Reminder: MATLAB’s Cleve Moler to Speak on Nov. 13

Computing Sciences is launching a Distinguished Lecturer Series, with the first talk to be given by Cleve Moler at 2 p.m. Wednesday, Nov. 13, in the Bldg. 50 Auditorium. Moler is the creator of MATLAB and a cofounder of MathWorks, where he is currently chairman and chief mathematician of the company. In his talk, Moler will show how MATLAB has evolved over more than 30 years from a simple matrix calculator to a powerful technical computing environment. He will demonstrate several examples of MATLAB applications, then conclude with a discussion of current developments, including Parallel MATLAB for multicore and multicomputer systems.


This Week’s Computing Sciences Seminars

Parallel Implementation of Multireference Coupled Cluster Methods and Calculations on Large Systems

Tuesday, November 12, 2 – 3 p.m., Bldg. 50B, Room 4205

Jiri Brabec, J. Heyrovsky Institute of Physical Chemistry, Academy of Sciences of the Czech Republic


Abstract: Multireference coupled cluster (MRCC) methods are amongst the most accurate wavefunction based approaches. In addition to improving on traditional coupled cluster methods, it can also systematically treat both static and dynamic correlation. This is especially important in describing chemical reactions, reaction pathways, complex potential energy surfaces, to name a few. However, their use is limited by their high computational cost, which can be alleviated with scalable MRCC codes.

The proposed two-level parallel algorithm utilizes processor groups to calculate the equations for the MRCC amplitudes. In the basic formulation each processor group constructs the equations related to a specic subset of references. The scalability of Brillouin-Wigner and Mukherjee MRCC code was tested on tens of thousands CPU cores.
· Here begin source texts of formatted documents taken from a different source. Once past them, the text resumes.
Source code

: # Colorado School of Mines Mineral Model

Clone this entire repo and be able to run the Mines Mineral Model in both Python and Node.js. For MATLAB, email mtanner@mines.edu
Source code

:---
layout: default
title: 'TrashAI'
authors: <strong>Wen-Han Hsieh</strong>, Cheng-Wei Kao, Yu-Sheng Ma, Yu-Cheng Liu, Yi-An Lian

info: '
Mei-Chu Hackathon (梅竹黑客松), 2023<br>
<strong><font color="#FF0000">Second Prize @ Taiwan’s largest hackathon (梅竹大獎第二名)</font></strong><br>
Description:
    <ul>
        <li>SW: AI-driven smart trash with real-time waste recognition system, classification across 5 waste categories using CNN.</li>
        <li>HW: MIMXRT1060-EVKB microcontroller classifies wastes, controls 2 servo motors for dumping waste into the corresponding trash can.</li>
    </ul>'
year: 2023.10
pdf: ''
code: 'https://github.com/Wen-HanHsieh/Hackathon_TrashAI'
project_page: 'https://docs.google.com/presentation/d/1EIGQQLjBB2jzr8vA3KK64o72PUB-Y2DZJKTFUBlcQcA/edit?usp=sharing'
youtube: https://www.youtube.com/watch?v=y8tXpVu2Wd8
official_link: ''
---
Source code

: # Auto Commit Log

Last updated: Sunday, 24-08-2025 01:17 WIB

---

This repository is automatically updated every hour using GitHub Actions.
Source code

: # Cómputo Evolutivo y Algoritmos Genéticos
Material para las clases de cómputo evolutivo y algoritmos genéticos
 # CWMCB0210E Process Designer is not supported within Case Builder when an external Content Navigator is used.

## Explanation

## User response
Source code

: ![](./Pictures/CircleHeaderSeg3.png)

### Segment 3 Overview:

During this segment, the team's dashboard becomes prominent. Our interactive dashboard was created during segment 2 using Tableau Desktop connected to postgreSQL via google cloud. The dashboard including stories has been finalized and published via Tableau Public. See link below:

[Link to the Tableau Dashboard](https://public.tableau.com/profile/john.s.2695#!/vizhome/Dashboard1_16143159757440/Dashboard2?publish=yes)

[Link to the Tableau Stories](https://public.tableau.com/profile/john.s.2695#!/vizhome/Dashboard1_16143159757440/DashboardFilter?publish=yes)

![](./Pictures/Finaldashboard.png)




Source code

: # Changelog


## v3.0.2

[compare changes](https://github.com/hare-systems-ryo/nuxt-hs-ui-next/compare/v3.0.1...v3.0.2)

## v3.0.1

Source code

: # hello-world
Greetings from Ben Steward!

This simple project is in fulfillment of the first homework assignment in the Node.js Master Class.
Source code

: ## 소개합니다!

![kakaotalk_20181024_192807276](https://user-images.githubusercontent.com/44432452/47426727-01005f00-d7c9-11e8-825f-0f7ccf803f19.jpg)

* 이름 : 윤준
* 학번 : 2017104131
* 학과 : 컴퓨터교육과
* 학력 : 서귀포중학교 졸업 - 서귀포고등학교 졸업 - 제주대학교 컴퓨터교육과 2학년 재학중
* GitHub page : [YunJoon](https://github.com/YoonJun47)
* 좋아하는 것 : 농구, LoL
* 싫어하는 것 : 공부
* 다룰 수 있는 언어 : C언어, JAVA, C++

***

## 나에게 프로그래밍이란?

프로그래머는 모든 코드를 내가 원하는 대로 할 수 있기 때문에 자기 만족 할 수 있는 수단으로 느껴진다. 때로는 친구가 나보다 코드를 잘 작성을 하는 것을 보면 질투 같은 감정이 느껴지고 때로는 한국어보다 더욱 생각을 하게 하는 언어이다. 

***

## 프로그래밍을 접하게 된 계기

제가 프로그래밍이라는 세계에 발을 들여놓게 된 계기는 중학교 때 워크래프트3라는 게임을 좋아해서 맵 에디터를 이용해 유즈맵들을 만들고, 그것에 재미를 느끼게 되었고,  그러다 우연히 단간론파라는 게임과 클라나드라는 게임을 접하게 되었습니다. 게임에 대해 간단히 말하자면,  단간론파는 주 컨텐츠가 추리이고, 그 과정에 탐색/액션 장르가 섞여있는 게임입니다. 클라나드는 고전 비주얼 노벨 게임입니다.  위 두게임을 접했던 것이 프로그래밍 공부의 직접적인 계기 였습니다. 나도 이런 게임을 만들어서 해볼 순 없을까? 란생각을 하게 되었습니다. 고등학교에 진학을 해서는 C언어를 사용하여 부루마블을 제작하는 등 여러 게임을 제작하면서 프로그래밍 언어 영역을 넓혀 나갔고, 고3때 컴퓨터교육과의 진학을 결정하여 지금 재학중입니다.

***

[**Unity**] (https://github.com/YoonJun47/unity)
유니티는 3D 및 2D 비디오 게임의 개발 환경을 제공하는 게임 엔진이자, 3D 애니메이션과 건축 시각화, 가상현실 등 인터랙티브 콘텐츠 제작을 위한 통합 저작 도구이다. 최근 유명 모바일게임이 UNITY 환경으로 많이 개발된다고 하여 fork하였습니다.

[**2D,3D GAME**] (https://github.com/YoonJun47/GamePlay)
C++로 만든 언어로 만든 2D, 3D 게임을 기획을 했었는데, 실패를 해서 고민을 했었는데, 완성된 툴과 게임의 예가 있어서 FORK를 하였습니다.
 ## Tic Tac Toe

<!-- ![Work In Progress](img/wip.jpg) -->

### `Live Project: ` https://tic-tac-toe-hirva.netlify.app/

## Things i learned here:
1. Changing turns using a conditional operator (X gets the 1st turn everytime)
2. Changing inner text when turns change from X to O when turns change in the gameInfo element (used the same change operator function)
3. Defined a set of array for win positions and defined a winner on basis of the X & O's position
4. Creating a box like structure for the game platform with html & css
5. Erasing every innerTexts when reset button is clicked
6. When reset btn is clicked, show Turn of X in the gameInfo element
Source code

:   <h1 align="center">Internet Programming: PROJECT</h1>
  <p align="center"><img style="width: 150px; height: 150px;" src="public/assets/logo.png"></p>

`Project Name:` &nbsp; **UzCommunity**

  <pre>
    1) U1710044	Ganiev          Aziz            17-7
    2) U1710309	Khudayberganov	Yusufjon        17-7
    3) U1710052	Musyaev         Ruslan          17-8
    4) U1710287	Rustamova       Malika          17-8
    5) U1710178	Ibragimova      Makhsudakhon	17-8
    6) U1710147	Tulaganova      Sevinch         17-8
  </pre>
The applicability is demonstrated also on core-level excited states. The Universal State-Selective (USS) correction is introduced and it is shown that it may improve the accuracy of MRCC approaches.

Bayesian Learning of Stochastic Dynamical Model Formulation

Wednesday, November 13, 3:30 - 4:30 p.m., 939 Evans Hall - UC Berkeley Campus

Pierre Lermusiaux, Massachusetts Institute of Technology


Abstract: In this presentation, we first highlight recent results by our MSEAS group, including high-order Finite-Element schemes for biogeochemical ocean dynamics and exact path planning for swarms of ocean vehicles using level-set equations. We then address a holistic challenge in ocean Bayesian estimation: i) predict the probability distribution functions (pdfs) of large nonlinear ocean systems using stochastic partial differential equations, ii) assimilate data using Bayes' law with these pdfs, iii) predict the future data that optimally reduce uncertainties and rank the known and learn the new model formulations themselves. Overall, we allow the joint inference of the state, equations, geometry, boundary conditions and initial conditions of dynamical models. Examples are provided using time-dependent ocean and fluid flows, including cavity, double-gyre and sudden-expansion flows with jets and eddies. The Bayesian model inference is illustrated by the estimation of obstacle shapes and of biogeochemical reaction equations based on very limited observations. This is joint work with our MSEAS group.


Link of the Week: Video Illustrates the Beauty of Mathematics

According to British philosopher, logician, mathematician, historian and social critic Bertrand Russell, “Mathematics, rightly viewed, possesses not only truth, but supreme beauty — a beauty cold and austere, without the gorgeous trappings of painting or music.” A video posted three weeks ago by Yann Pineill and Nicolas Lefaucheux brings this observation to life.